----- Supplied records

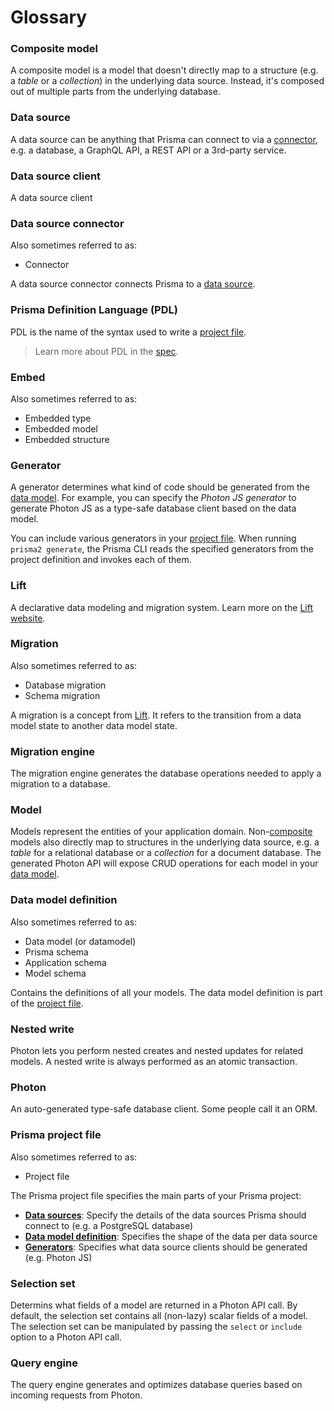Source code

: # Glossary

### Composite model

A composite model is a model that doesn't directly map to a structure (e.g. a _table_ or a _collection_) in the underlying data source. Instead, it's composed out of multiple parts from the underlying database.

### Data source

A data source can be anything that Prisma can connect to via a [connector](#data-source-connector), e.g. a database, a GraphQL API, a REST API or a 3rd-party service.

### Data source client

A data source client 

### Data source connector

Also sometimes referred to as:

- Connector

A data source connector connects Prisma to a [data source](#data-source).

### Prisma Definition Language (PDL)

PDL is the name of the syntax used to write a [project file](#prisma-project-file).

> Learn more about PDL in the [spec](https://github.com/prisma/rfcs/blob/0002-datamodel-2/text/0002-datamodel.md).

### Embed

Also sometimes referred to as:

- Embedded type
- Embedded model
- Embedded structure

### Generator

A generator determines what kind of code should be generated from the [data model](#data-model-definition). For example, you can specify the _Photon JS generator_ to generate Photon JS as a type-safe database client based on the data model.

You can include various generators in your [project file](#prisma-project-file). When running `prisma2 generate`, the Prisma CLI reads the specified generators from the project definition and invokes each of them.

### Lift

A declarative data modeling and migration system. Learn more on the [Lift website](https://lift.prisma.io/).

### Migration

Also sometimes referred to as:

- Database migration
- Schema migration

A migration is a concept from [Lift](). It refers to the transition from a data model state to another data model state. 

### Migration engine

The migration engine generates the database operations needed to apply a migration to a database.

### Model

Models represent the entities of your application domain. Non-[composite](#composite-model) models also directly map to structures in the underlying data source, e.g. a _table_ for a relational database or a _collection_ for a document database. The generated Photon API will expose CRUD operations for each model in your [data model](#data-model-definition).

### Data model definition

Also sometimes referred to as: 

- Data model (or datamodel)
- Prisma schema
- Application schema
- Model schema

Contains the definitions of all your models. The data model definition is part of the [project file](#prisma-project-file).

### Nested write

Photon lets you perform nested creates and nested updates for related models. A nested write is always performed as an atomic transaction. 

### Photon

An auto-generated type-safe database client. Some people call it an ORM. 

### Prisma project file

Also sometimes referred to as:

- Project file

The Prisma project file specifies the main parts of your Prisma project:

- [**Data sources**](#data-source): Specify the details of the data sources Prisma should connect to (e.g. a PostgreSQL database)
- [**Data model definition**](#data-model-definition): Specifies the shape of the data per data source
- [**Generators**](#generator): Specifies what data source clients should be generated (e.g. Photon JS)

### Selection set

Determins what fields of a model are returned in a Photon API call. By default, the selection set contains all (non-lazy) scalar fields of a model. The selection set can be manipulated by passing the `select` or `include` option to a Photon API call.

### Query engine

The query engine generates and optimizes database queries based on incoming requests from Photon.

----------

## The task
Scan the data above for the word "parts" and report every line where it is found.

## Result of the task
A composite model is a model that doesn't directly map to a structure (e.g. a _table_ or a _collection_) in the underlying data source. Instead, it's composed out of multiple parts from the underlying database.
The Prisma project file specifies the main parts of your Prisma project:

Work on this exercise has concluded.